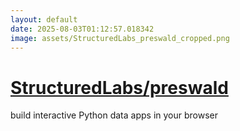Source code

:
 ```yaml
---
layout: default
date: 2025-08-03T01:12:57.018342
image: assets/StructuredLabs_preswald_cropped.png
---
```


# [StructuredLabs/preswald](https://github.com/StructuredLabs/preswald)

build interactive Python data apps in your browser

* * *

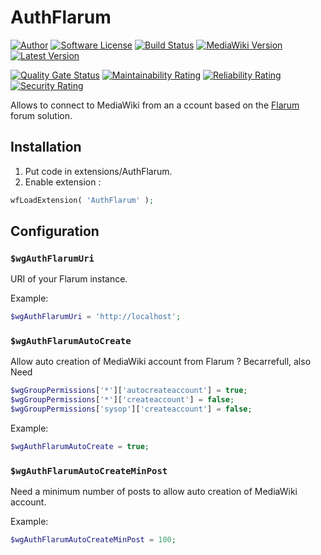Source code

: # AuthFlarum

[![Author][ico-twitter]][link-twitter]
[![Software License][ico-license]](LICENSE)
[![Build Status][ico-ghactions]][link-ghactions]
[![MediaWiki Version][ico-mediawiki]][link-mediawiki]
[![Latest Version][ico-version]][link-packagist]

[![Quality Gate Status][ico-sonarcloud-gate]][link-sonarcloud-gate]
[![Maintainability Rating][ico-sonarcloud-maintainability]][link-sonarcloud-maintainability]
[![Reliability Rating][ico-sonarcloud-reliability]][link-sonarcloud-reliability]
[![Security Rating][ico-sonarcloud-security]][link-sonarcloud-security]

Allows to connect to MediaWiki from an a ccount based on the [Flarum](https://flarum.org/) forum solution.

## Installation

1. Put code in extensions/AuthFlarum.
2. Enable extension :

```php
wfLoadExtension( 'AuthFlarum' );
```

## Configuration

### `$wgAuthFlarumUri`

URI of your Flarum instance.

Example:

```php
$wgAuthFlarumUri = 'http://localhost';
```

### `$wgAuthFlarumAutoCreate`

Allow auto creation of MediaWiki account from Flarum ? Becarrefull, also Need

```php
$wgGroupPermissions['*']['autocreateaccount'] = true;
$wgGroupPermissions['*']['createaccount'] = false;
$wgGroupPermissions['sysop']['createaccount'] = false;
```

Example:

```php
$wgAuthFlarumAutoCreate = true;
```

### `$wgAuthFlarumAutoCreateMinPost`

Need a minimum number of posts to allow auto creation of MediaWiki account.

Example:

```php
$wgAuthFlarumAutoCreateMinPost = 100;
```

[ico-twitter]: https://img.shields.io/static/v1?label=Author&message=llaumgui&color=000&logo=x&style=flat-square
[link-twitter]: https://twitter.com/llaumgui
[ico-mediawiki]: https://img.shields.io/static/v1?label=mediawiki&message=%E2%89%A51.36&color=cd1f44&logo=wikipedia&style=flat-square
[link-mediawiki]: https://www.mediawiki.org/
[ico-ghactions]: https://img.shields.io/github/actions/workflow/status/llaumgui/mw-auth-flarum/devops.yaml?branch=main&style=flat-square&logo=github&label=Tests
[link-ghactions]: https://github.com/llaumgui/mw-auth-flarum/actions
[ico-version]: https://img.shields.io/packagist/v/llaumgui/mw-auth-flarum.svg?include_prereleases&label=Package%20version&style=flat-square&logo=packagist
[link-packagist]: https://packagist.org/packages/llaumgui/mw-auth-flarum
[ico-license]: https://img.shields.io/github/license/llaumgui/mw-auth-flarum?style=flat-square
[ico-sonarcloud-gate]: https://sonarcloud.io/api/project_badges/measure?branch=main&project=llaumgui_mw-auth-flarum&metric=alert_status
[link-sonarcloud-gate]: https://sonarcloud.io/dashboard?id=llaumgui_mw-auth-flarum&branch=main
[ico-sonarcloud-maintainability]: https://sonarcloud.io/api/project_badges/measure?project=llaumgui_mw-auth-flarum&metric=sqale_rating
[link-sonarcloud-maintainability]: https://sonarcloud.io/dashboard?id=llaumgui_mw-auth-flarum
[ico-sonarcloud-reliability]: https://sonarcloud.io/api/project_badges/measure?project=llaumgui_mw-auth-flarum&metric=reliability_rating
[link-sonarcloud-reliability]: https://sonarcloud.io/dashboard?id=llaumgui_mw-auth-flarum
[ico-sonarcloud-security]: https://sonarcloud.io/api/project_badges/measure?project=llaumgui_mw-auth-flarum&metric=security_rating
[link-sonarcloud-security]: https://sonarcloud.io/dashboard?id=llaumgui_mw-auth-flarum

* * *

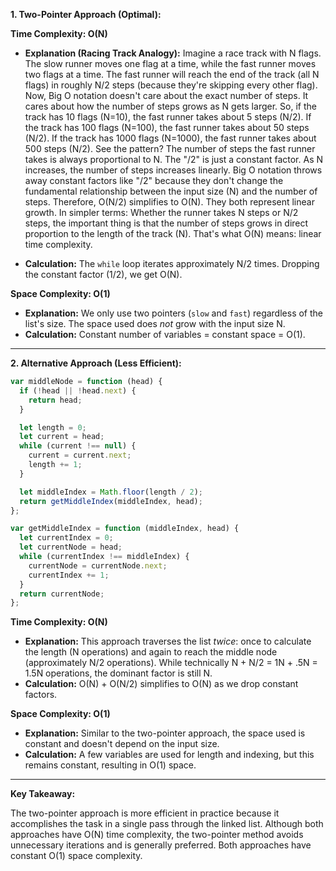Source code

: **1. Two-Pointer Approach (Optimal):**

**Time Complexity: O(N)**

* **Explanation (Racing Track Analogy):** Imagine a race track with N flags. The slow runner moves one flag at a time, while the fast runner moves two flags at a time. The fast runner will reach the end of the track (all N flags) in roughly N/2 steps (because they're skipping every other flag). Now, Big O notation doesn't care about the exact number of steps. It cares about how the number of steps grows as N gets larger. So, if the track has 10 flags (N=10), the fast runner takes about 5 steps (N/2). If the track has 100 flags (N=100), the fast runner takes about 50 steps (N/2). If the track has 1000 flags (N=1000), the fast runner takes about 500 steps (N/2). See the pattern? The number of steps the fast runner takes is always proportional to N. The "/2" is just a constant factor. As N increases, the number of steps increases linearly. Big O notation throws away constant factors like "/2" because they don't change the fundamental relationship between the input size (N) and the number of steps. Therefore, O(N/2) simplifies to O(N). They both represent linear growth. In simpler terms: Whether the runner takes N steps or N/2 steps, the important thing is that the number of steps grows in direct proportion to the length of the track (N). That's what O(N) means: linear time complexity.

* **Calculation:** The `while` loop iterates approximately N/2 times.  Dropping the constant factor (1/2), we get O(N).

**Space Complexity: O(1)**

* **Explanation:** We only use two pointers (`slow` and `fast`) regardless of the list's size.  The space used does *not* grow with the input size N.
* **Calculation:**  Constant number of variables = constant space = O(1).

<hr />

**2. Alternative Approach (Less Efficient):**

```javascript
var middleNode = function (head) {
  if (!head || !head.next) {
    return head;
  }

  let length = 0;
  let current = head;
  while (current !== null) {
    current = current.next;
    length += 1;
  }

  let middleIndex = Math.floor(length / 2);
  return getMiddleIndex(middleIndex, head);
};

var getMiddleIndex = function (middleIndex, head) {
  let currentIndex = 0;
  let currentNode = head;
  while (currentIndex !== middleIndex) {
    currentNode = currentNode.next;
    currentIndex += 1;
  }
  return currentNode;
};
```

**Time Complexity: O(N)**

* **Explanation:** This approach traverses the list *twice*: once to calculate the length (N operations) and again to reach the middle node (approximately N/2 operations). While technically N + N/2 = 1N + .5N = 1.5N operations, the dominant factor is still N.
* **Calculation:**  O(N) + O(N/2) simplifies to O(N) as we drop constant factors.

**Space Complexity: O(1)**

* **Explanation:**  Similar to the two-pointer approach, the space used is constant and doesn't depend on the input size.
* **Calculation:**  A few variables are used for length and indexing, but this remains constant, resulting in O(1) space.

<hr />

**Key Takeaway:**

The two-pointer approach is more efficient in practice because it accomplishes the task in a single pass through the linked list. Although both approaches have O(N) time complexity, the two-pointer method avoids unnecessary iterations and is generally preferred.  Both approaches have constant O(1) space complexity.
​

_EXERCISE DESCRIPTION_
Pull out all lines of the data with the string "measure".

_YOUR SOLUTION_
[ico-sonarcloud-gate]: https://sonarcloud.io/api/project_badges/measure?branch=main&project=llaumgui_mw-auth-flarum&metric=alert_status
[ico-sonarcloud-maintainability]: https://sonarcloud.io/api/project_badges/measure?project=llaumgui_mw-auth-flarum&metric=sqale_rating
[ico-sonarcloud-reliability]: https://sonarcloud.io/api/project_badges/measure?project=llaumgui_mw-auth-flarum&metric=reliability_rating
[ico-sonarcloud-security]: https://sonarcloud.io/api/project_badges/measure?project=llaumgui_mw-auth-flarum&metric=security_rating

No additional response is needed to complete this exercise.